Want people to like you? Go on, don’t be shy. Just ask them!
Facebook “like” drives are an increasingly common practice for non-profits that want to connect with more supporters on Facebook. Most “like” drives offer an incentive of some kind in exchange for “liking” a Facebook fan page: A special offer where $1 will be donated to your organization for every “like;” some exclusive content that will be released once a page hits a certain threshold; or promising that your CEO will dye her hair blue when the “like” goal is reached. (Note: we have yet to convince any of our clients to try that last one.)
When our client, American Rights at Work, ran a Facebook “like” drive this fall, M+R helped ensure it followed a few “like” drive best practices:
- Using a match ($1 donated for each like);
- Tying the match to a deadline;
- Implementing a graphical landing page for anyone who didn’t already like them, directing them to press that little thumbs-up button (see below);
- Posting compelling content on their Facebook page right before driving traffic there;
- Promoting the “like” drive to email supporters; and
- Answering the question “What value will I get from liking American Rights at Work on Facebook?”
And it turns out, there’s one more tactic that can make your “like” drive significantly more successful and which I promise will take you about as much time as it took you to put on your shoes this morning: using subject lines in your promotional email that tell people exactly the kind of message they’ve received.

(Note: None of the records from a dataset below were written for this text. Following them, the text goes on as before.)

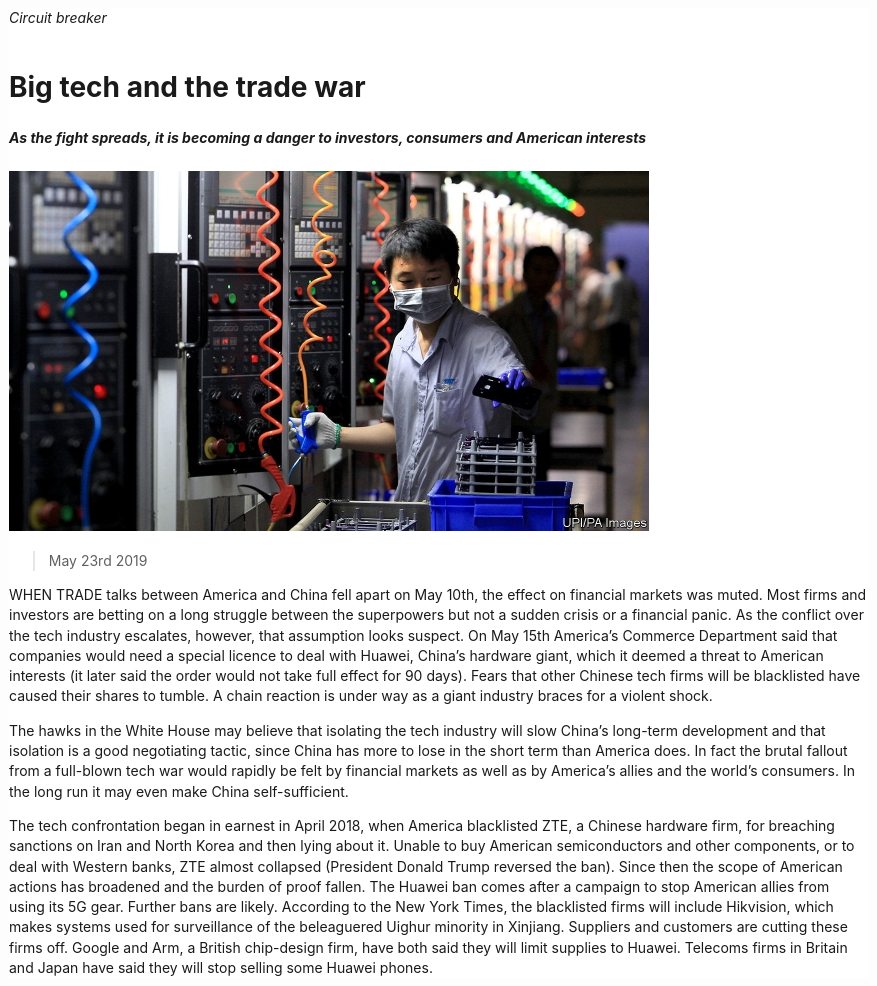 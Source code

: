 ###### Circuit breaker

# Big tech and the trade war 

##### As the fight spreads, it is becoming a danger to investors, consumers and American interests 

![image](images/20190525_ldp501_0.jpg) 

> May 23rd 2019 

WHEN TRADE talks between America and China fell apart on May 10th, the effect on financial markets was muted. Most firms and investors are betting on a long struggle between the superpowers but not a sudden crisis or a financial panic. As the conflict over the tech industry escalates, however, that assumption looks suspect. On May 15th America’s Commerce Department said that companies would need a special licence to deal with Huawei, China’s hardware giant, which it deemed a threat to American interests (it later said the order would not take full effect for 90 days). Fears that other Chinese tech firms will be blacklisted have caused their shares to tumble. A chain reaction is under way as a giant industry braces for a violent shock. 

The hawks in the White House may believe that isolating the tech industry will slow China’s long-term development and that isolation is a good negotiating tactic, since China has more to lose in the short term than America does. In fact the brutal fallout from a full-blown tech war would rapidly be felt by financial markets as well as by America’s allies and the world’s consumers. In the long run it may even make China self-sufficient. 

The tech confrontation began in earnest in April 2018, when America blacklisted ZTE, a Chinese hardware firm, for breaching sanctions on Iran and North Korea and then lying about it. Unable to buy American semiconductors and other components, or to deal with Western banks, ZTE almost collapsed (President Donald Trump reversed the ban). Since then the scope of American actions has broadened and the burden of proof fallen. The Huawei ban comes after a campaign to stop American allies from using its 5G gear. Further bans are likely. According to the New York Times, the blacklisted firms will include Hikvision, which makes systems used for surveillance of the beleaguered Uighur minority in Xinjiang. Suppliers and customers are cutting these firms off. Google and Arm, a British chip-design firm, have both said they will limit supplies to Huawei. Telecoms firms in Britain and Japan have said they will stop selling some Huawei phones.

We sent 10% of the full file the campaign kickoff email with the subject line “Help us meet this challenge” and 10% of the full file the subject line “1 like on Facebook = $1 more for workers’ rights.” Both messages were otherwise exactly the same.
The result? The open rate for both messages was comparable, but people who received the version with the descriptive subject line were nearly twice as likely to click through. That’s the version we sent to the rest of the list.
Due to testing done by other organizations, we suspect that using the word “Facebook” in the subject line (in addition to mentioning the match) provides a fairly substantial boost to performance – but as always, we’d encourage you to test it yourself to see what will be successful for your list.
By the end of the “like” drive, American Rights at Work had more than doubled their Facebook following, and generated a ton of impressions, likes, and comments for their new posts.
(Oh, and if you want to get the latest news and information on workers’ rights, American Rights at Work can be found on Facebook here.)
Great article. One item you could offer some insight on would be how to get people to avoid “Liking” the “Shared” posts. We found many people would share the post announcing the campaign, then their friends would like that post, as opposed to liking the page we wanted them to like! Thanks!
Thanks so much for this great insight and advice! I love your work!
Did the “graphical landing page for anyone who didn’t already like me” work? Did you get more followers via this way?